In Michigan, the primary candidate backed by Schumer, Haley Stevens, is trailing not one but two populist anti-establishment candidates. In Texas, the candidate backed by Schumer, Colin Allred, who lost badly to Ted Cruz in 2024, was recruited to run again, and ended up pulling out because two outsider candidates were beating him badly. In the end the least known candidate at the start of the race, James Talerico, won. In Iowa, the candidate recruited by Schumer, Josh Turek, has been trailing the populist running against him, Zach Wahls, by a huge margin. Vote Vets, a group aligned with Senate democrats, just raised $5,000,000 to try and save Turek’s candidacy, but I suspect it won’t work. And in Minnesota, Schumer’s preferred candidate Angie Craig has been trailing Lt Governor Peggy Flanagan.
Take a look at the recent history of how elections have gone in this country.

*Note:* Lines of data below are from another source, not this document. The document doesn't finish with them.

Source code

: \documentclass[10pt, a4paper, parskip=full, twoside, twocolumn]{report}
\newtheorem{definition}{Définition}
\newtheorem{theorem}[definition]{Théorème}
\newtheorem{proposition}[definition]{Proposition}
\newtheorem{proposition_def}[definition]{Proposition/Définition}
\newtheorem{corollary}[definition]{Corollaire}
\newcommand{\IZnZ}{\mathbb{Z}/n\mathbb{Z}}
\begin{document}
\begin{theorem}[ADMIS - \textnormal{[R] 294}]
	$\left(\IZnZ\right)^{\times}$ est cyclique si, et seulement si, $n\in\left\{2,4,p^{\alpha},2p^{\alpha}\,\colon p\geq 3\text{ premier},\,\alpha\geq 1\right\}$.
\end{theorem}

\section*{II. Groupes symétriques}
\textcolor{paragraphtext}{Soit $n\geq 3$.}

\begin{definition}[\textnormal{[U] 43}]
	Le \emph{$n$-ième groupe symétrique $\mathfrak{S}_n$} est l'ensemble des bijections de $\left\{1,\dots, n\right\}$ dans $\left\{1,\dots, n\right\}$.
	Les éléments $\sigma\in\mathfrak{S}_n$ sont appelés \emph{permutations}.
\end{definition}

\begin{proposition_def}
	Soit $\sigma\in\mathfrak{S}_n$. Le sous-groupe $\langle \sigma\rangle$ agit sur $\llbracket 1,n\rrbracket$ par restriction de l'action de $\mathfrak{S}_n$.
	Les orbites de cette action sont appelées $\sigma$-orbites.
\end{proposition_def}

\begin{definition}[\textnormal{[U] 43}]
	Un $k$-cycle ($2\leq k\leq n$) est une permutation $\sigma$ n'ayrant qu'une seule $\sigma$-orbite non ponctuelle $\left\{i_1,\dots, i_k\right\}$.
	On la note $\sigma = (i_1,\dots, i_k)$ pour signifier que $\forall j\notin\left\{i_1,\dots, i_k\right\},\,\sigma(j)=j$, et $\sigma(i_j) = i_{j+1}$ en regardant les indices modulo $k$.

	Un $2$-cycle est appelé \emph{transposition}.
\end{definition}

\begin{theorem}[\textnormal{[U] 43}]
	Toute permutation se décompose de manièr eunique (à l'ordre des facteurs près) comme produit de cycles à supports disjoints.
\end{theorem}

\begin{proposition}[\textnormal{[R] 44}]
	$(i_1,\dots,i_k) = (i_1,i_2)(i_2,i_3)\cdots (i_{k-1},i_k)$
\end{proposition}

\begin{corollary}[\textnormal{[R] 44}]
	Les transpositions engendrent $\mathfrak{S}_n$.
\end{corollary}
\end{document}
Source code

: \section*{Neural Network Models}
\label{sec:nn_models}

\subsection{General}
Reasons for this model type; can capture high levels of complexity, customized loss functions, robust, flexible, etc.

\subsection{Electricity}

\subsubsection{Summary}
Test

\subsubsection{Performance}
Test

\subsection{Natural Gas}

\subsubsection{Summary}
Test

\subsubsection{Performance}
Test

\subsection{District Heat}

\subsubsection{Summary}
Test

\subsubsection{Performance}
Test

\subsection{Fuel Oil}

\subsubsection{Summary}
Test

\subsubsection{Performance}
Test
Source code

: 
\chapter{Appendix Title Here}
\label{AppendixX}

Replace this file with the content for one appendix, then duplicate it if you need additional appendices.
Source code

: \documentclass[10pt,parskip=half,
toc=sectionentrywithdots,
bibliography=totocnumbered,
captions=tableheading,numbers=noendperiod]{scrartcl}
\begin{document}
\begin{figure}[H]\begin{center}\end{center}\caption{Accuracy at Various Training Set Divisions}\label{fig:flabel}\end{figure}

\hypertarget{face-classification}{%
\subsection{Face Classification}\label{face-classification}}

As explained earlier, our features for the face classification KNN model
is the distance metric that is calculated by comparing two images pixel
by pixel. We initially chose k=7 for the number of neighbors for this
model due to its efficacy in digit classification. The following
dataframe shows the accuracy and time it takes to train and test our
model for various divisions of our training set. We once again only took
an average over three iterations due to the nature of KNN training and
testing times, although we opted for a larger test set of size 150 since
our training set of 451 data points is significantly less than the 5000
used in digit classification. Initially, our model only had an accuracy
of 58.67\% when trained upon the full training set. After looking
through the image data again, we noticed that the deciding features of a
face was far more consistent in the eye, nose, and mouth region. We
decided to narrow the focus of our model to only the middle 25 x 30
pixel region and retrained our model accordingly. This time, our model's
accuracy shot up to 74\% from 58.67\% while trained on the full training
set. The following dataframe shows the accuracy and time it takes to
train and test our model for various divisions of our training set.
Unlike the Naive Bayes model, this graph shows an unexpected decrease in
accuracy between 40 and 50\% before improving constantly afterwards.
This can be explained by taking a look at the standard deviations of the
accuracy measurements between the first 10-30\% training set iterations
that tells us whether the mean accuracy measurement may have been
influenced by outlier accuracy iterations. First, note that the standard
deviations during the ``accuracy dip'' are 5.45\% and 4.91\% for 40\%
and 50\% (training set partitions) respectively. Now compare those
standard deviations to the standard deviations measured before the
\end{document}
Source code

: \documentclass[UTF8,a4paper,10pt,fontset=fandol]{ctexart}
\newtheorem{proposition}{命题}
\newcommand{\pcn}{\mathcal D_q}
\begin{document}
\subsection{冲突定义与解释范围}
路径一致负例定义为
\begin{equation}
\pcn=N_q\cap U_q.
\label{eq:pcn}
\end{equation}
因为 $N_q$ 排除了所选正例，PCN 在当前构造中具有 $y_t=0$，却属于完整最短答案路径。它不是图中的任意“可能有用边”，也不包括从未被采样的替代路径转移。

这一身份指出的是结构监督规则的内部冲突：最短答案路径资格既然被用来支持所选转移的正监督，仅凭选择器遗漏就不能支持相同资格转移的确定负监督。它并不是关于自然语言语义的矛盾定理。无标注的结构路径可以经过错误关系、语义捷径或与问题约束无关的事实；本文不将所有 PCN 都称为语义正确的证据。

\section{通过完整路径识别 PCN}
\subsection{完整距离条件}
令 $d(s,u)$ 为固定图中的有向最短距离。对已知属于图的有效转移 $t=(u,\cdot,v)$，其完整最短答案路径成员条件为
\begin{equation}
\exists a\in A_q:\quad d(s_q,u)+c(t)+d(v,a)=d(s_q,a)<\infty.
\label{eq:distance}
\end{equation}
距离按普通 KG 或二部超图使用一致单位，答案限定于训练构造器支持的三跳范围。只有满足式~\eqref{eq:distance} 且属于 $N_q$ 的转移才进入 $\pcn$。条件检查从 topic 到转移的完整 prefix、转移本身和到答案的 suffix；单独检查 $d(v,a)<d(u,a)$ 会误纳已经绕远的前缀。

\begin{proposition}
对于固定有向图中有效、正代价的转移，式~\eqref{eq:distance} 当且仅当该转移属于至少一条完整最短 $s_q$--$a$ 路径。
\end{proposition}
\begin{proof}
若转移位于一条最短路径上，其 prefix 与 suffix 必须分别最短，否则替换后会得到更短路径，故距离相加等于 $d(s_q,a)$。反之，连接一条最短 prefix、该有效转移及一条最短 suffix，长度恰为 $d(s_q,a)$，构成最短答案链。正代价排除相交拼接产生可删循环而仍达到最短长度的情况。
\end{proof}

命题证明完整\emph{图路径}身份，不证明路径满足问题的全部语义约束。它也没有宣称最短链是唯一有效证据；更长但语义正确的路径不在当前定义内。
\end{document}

With the exception of the 2012 re-election of Obama, who beat Mitt Romney by running a populist campaign exploiting Mitt’s background as the CEO of a private equity firm, every election in the last 20 years has resulted in the party in power losing either the presidency or control of either the House, the Senate, or both. In 2006, President Bush’s party lost both the House and Senate. In 2008, the Democratic establishment frontrunner (Hillary Clinton) lost the primary, and then the young upstart that beat her won the general election. In 2010, Obama’s party lost 63 seats in the House and 6 in the Senate. Bain Capital saved us in 2012, but then Democrats got hammered in 2014. Clinton got shocked by Trump in 2016. Dems proceeded to win 40 seats in the House in 2018, and then beat Trump and his party in 2020, winning a trifecta. In 2022, Dems stemmed the expected red tide, but still lost the House, and in 2024 that red tide came to shore.
Finally, take a look at current polling trends. Trump is way, way, way underwater, as one would expect a president this disastrous to be. Not surprisingly given that fact, Democrats are leading in the generic Congressional ballot. But Democrats as a party are not much more popular than Trump.
Why is that? Two reasons. One is that Democratic voters (and the Independents who usually vote Democratic) themselves are not enthusiastic about what they perceive the party is these days. Democratic leaders in DC are not popular with Democratic voters. The other is that working class swing voters don’t like either political party’s establishment.
This is not a left-right thing: big numbers of voters really don’t like either party. That is true with working class swing voters, with voters who voted for Democrats in 2020 but didn’t vote in 2024, with fervent Democrats who don’t get why we aren’t fighting back harder against Trump. What all three of those crucial blocs of voters share is they don’t like either Trump or the Democratic Party leadership.
What they do like is candidates and elected officials who will fight the powers that be—greedy corporations, powerful billionaires, party leaders—in order to deliver for them on the issues they care the most about. They want politicians who will fight like hell for higher wages, lower costs, and taking on greedy corporations who are constantly screwing people. If Democrats give them fighters like that, people will vote for them every time they are on the ballot.
One final thought: candidates who do not feel like they were born and bred to be politicians, candidates who don’t sound like everything coming out of their mouths was poll tested, are a lot more likely to be forgiven for their flaws than the establishment candidates served up by, well, the party establishment. Going back to Maine, what Platner said and did in his youth was dumb and offensive, but voters know they did a lot of dumb and offensive stuff when they were young, too—especially coming out of a trauma like war. That is why the millions of dollars of attack ads from the Mills campaign had no impact at all. When people see candidates like Platner and Dan Osborn, they think: those people’s lives are a lot like mine, maybe they will actually fight for me.
Our country is at the high water mark in terms of a kind of screw the establishment populism. Democratic leaders should embrace the moment rather than fighting it.